SUPPLIED MATERIAL.

----------------

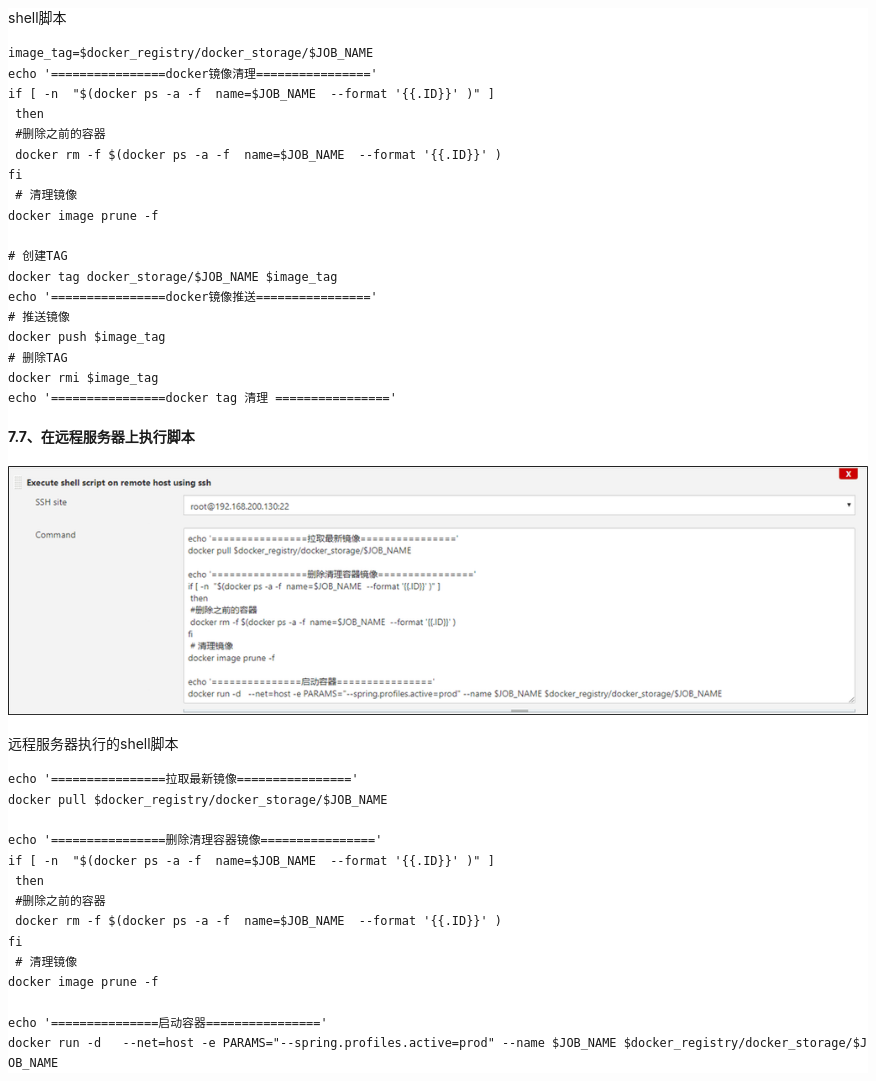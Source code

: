 shell脚本

```shell
image_tag=$docker_registry/docker_storage/$JOB_NAME
echo '================docker镜像清理================'
if [ -n  "$(docker ps -a -f  name=$JOB_NAME  --format '{{.ID}}' )" ]
 then
 #删除之前的容器
 docker rm -f $(docker ps -a -f  name=$JOB_NAME  --format '{{.ID}}' )
fi
 # 清理镜像
docker image prune -f 

# 创建TAG
docker tag docker_storage/$JOB_NAME $image_tag
echo '================docker镜像推送================'
# 推送镜像
docker push $image_tag
# 删除TAG
docker rmi $image_tag
echo '================docker tag 清理 ================'
```

#### 7.7、在远程服务器上执行脚本

![image-20210802010750809](项目部署_持续集成.assets/image-20210802010750809.png)

远程服务器执行的shell脚本

```shell
echo '================拉取最新镜像================'
docker pull $docker_registry/docker_storage/$JOB_NAME

echo '================删除清理容器镜像================'
if [ -n  "$(docker ps -a -f  name=$JOB_NAME  --format '{{.ID}}' )" ]
 then
 #删除之前的容器
 docker rm -f $(docker ps -a -f  name=$JOB_NAME  --format '{{.ID}}' )
fi
 # 清理镜像
docker image prune -f 

echo '===============启动容器================'
docker run -d   --net=host -e PARAMS="--spring.profiles.active=prod" --name $JOB_NAME $docker_registry/docker_storage/$JOB_NAME
```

----------------

PROBLEM REQUIREMENTS. Your answer must be the full listing, reproduced word for word, without its pictures.

TASK OUTPUT.
Source code

: shell脚本

```shell
image_tag=$docker_registry/docker_storage/$JOB_NAME
echo '================docker镜像清理================'
if [ -n  "$(docker ps -a -f  name=$JOB_NAME  --format '{{.ID}}' )" ]
 then
 #删除之前的容器
 docker rm -f $(docker ps -a -f  name=$JOB_NAME  --format '{{.ID}}' )
fi
 # 清理镜像
docker image prune -f 

# 创建TAG
docker tag docker_storage/$JOB_NAME $image_tag
echo '================docker镜像推送================'
# 推送镜像
docker push $image_tag
# 删除TAG
docker rmi $image_tag
echo '================docker tag 清理 ================'
```

#### 7.7、在远程服务器上执行脚本

![image-20210802010750809](项目部署_持续集成.assets/image-20210802010750809.png)

远程服务器执行的shell脚本

```shell
echo '================拉取最新镜像================'
docker pull $docker_registry/docker_storage/$JOB_NAME

echo '================删除清理容器镜像================'
if [ -n  "$(docker ps -a -f  name=$JOB_NAME  --format '{{.ID}}' )" ]
 then
 #删除之前的容器
 docker rm -f $(docker ps -a -f  name=$JOB_NAME  --format '{{.ID}}' )
fi
 # 清理镜像
docker image prune -f 

echo '===============启动容器================'
docker run -d   --net=host -e PARAMS="--spring.profiles.active=prod" --name $JOB_NAME $docker_registry/docker_storage/$JOB_NAME
```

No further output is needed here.